1956 Little League World Series

Tournament details
- Dates: August 21–August 24
- Teams: 8

Final positions
- Champions: Lions Hondo Little League Roswell, New Mexico
- Runners-up: Delaware Township Little League Delaware Township, New Jersey

= 1956 Little League World Series =

Children's baseball tournament

The 1956 Little League World Series was held from August 21 to August 24 in Williamsport, Pennsylvania. The Lions Hondo Little League of Roswell, New Mexico, defeated the Delaware Township Little League of Delaware Township, New Jersey, in the championship game of the 10th Little League World Series. Delaware Township had also been runner-up in the tournament. This was the first, and to date only, time that a team from New Mexico appeared in the championship game.

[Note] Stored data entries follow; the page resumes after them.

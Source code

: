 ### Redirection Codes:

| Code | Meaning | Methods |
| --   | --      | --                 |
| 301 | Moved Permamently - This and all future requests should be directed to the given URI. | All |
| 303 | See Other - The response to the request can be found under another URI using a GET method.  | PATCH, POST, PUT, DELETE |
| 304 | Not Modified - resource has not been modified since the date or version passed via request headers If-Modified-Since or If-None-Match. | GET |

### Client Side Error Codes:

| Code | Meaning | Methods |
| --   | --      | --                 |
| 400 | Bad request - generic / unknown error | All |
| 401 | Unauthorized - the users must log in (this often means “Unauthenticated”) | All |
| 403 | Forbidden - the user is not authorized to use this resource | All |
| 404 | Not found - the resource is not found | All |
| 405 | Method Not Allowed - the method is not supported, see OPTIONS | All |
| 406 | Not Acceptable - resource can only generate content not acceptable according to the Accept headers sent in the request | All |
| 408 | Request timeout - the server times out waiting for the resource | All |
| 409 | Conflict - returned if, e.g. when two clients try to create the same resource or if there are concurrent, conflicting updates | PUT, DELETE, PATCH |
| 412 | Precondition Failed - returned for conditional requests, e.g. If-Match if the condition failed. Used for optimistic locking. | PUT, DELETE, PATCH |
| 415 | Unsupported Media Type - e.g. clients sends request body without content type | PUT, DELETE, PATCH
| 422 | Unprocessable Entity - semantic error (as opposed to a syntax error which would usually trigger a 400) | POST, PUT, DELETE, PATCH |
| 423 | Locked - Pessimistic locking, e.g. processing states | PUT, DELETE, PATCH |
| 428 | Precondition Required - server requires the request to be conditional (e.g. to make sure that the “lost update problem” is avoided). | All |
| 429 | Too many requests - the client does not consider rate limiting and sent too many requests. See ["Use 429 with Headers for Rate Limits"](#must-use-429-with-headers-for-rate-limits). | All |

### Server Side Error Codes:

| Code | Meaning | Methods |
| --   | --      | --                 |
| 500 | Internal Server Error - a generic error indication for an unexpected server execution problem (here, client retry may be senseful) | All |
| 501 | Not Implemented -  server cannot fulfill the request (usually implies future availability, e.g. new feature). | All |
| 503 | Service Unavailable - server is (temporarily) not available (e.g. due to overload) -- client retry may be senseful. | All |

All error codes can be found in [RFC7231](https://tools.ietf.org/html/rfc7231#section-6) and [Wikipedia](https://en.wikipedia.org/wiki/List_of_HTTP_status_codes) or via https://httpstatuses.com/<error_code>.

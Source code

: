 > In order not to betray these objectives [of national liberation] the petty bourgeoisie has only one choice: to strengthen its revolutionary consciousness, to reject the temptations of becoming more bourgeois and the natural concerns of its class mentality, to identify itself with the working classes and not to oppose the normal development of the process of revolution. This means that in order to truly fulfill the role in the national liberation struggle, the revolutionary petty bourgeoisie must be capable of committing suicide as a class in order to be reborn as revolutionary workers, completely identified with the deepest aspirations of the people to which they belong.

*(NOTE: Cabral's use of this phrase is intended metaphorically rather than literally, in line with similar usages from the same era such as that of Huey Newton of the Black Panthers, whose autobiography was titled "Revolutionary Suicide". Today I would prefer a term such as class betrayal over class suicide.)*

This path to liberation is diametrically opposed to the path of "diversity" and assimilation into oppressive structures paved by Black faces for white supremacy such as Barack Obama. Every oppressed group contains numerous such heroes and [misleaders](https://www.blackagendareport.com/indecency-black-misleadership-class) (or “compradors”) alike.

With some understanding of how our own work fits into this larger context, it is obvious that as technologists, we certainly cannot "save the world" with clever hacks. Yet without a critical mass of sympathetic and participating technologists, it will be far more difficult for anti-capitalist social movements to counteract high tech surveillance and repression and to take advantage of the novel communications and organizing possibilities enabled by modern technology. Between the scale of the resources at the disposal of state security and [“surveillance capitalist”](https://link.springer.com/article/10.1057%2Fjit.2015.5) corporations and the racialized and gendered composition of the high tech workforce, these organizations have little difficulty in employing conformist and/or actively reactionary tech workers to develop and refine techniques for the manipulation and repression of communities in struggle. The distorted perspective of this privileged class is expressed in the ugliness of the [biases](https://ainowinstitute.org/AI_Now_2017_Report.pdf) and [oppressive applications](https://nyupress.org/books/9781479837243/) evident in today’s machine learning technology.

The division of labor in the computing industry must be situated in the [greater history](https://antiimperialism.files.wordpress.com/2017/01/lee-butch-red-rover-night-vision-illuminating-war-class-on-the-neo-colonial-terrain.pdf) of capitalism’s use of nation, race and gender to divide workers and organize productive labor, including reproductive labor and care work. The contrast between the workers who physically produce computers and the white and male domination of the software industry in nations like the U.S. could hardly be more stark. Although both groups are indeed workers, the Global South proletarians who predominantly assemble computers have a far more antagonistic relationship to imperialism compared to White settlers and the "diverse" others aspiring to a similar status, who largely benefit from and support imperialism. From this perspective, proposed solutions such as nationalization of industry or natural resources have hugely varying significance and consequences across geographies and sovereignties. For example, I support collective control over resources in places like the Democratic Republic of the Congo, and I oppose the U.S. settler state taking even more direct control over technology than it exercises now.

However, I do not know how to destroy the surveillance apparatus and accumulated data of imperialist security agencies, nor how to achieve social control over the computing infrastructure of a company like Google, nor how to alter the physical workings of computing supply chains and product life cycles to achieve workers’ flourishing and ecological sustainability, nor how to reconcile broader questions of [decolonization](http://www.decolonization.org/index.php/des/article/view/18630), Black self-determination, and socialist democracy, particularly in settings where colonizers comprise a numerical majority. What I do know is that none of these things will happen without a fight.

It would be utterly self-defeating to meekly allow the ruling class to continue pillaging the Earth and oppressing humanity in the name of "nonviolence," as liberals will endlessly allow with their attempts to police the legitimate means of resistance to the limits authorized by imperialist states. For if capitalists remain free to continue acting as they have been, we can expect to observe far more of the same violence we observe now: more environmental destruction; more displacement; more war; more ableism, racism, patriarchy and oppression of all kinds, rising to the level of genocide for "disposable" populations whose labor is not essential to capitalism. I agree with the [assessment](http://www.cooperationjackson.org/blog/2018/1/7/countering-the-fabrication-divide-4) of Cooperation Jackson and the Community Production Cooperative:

In a semi-final game on August 23, Fred Shapiro of the Delaware Township team pitched the first perfect game in Little League World Series history.

==Teams==

States represented at the 1956 Little League World Series

| Region 1 | Massachusetts Winchester, Massachusetts |
| Region 2 | New York Tuckahoe, New York |
| Region 3 | Pennsylvania Upper Darby Township, Pennsylvania |
| Region 4 | New Jersey Delaware Township, New Jersey† |
| Region 5 | Alabama Auburn, Alabama |
| Region 6 | Michigan Hamtramck, Michigan |
| Region 7 | New Mexico Roswell, New Mexico |
| Region 8 | California Colton, California |

 Delaware Township was renamed Cherry Hill in November 1961

==Bracket==

| 1956 Little League World Series Champions |
|---|
| Lions Hondo Little League Roswell, New Mexico |

==Notable players==
- Tom Jordan Jr., winning pitcher for New Mexico in the championship game, was the son of former MLB player Tom Jordan.